January 31, 2014
Yahoo Mail Hacked Again, Prompting Large-Scale Password Resets
Enid Burns for redOrbit.com - Your Universe Online
Yahoo just rejoined the ranks of companies that have been compromised by hackers. The company said its Yahoo Mail servers were hacked, and sent a notice to users advising that passwords be changed.
Yahoo has been through this before with its Yahoo Mail users. However, after a holiday shopping season where a number of retail accounts were compromised by hackers who gained access to credit card information from hundreds of millions of consumers, many of those consumers have been left a bit raw from the experience.
In response to discovering the attacks, Yahoo issued a security update for Yahoo Mail users. It appears that Yahoo is hiding behind recent events. The security notice starts with: "Security attacks are unfortunately becoming a more regular occurrence." The communication does go on to offer some details on what happened, what data were accessed, and what Yahoo is doing in response to the attacks.
"Recently, we identified a coordinated effort to gain unauthorized access to Yahoo Mail accounts. Upon discovery, we took immediate action to product our users, prompting them to reset passwords on impacted accounts," the memo said.

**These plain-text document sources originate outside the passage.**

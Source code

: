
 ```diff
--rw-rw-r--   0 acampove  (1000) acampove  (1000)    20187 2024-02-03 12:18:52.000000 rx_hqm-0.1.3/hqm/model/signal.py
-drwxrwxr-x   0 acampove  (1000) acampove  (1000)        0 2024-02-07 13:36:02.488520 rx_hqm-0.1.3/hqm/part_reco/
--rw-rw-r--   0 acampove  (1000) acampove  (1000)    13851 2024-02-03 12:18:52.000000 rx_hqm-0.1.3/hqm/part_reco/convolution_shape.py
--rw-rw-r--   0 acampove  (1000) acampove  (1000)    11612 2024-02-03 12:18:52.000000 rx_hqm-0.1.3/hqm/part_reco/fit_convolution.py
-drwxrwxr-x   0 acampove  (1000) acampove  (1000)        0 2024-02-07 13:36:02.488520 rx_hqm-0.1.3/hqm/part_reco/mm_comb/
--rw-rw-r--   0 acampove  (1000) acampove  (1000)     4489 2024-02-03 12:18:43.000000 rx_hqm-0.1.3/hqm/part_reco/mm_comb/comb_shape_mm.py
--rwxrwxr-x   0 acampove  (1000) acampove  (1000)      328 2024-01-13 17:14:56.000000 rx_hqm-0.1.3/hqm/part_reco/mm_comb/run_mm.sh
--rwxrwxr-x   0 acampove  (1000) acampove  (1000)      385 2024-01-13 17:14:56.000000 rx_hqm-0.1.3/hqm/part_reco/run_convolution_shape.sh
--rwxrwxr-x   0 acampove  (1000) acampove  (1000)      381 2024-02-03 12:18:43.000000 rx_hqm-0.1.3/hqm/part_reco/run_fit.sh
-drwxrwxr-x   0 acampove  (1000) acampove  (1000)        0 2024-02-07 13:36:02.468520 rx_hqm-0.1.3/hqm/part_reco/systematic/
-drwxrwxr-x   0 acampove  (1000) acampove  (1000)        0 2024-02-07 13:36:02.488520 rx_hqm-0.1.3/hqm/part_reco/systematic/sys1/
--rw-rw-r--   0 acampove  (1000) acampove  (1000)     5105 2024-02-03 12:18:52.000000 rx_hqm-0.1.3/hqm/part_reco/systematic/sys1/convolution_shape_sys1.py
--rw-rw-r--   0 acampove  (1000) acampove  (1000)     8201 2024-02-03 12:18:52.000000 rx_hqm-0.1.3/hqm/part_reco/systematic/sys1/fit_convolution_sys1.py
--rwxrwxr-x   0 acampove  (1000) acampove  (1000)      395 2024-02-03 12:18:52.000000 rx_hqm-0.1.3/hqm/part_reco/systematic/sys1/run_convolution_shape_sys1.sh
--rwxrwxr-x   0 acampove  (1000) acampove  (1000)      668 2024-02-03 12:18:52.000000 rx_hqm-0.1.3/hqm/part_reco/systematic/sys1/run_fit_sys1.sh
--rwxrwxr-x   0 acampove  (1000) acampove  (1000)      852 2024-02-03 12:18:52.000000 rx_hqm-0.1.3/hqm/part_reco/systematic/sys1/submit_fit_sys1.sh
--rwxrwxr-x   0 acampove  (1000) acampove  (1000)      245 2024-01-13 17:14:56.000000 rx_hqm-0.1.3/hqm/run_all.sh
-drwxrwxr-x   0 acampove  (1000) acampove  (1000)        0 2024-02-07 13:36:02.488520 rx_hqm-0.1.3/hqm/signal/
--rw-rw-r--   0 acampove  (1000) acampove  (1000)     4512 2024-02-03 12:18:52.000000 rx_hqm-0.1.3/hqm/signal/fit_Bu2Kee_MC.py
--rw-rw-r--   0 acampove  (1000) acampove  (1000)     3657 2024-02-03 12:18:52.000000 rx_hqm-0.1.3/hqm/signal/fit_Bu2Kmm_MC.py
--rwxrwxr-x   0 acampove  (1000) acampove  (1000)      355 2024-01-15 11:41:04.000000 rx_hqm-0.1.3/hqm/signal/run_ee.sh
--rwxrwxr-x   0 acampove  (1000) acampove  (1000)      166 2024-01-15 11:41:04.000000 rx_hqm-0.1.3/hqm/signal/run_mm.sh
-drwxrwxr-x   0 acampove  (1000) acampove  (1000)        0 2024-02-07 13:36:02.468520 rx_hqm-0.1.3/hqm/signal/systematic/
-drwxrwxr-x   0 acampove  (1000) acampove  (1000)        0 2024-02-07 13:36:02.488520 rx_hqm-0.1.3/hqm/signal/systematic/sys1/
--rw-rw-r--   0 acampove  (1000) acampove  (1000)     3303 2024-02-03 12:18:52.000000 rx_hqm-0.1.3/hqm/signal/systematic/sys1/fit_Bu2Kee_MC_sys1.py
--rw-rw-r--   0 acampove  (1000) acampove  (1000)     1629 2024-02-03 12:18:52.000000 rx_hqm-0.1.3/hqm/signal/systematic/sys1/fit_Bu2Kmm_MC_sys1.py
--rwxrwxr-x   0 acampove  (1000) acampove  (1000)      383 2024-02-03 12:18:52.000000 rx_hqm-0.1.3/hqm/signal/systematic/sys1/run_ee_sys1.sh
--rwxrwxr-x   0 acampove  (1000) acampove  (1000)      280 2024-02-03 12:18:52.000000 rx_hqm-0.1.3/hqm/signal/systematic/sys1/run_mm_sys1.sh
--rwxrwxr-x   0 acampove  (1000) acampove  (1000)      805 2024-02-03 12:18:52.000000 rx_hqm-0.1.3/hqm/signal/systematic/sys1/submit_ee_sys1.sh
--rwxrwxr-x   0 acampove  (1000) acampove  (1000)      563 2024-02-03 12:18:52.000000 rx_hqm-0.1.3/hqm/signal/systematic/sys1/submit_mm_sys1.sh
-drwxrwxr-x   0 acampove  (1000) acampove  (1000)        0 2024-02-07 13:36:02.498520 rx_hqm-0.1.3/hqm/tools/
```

The security hole occurred when a list of usernames and passwords were used to execute an attack. Yahoo believes the list was collected from a third-party database compromise. The online service provider said there is no evidence that the data were obtained directly from Yahoo's systems. An ongoing investigation shows malicious computer software used the list of usernames and passwords to access Yahoo Mail accounts. The attack appeared to be after names and email addresses from affected accounts.
While Yahoo is directing its mail users to reset their passwords, the company has actually reset the passwords on affected accounts, Ars Technica reports. Second sign-in verification is also being required from administrators. Users may also receive email notification or a text message for accounts that have a mobile phone number associated with the contact information.
Yahoo did not disclose how many accounts were compromised, though it is taking action with those accounts it identified in the attacks, and advising all users to take action by resetting passwords. According to comScore data, Yahoo is the second-largest email service worldwide after Google's Gmail, the Washington Post reports. While it is not known how many accounts were affected, there are 273 million Yahoo mail accounts worldwide, and 81 million in the US.
Cyber attacks have become more common, with email accounts, retailers and other online companies becoming compromised and exposing customer information.
"It's an old trend, but it's much more exaggerated now because the programs the bad guys use are much more sophisticated now," Gartner security analyst Avivah Litan told the Washington Post. "We're clearly under attack."
It is suspected that the hackers were looking for additional email addresses - by accessing accounts to gain more names and email addresses from user inboxes - in order to send spam or scam messages. The hackers may have also been planning to use social engineering to use Yahoo user names to spam addresses in their contact list or inbox in order to make messages appear more legitimate to recipients, the Washington Post reports.
While spam may have been a goal, the access to accounts that the hackers gained could leave users more vulnerable, exposing their banking and financial information.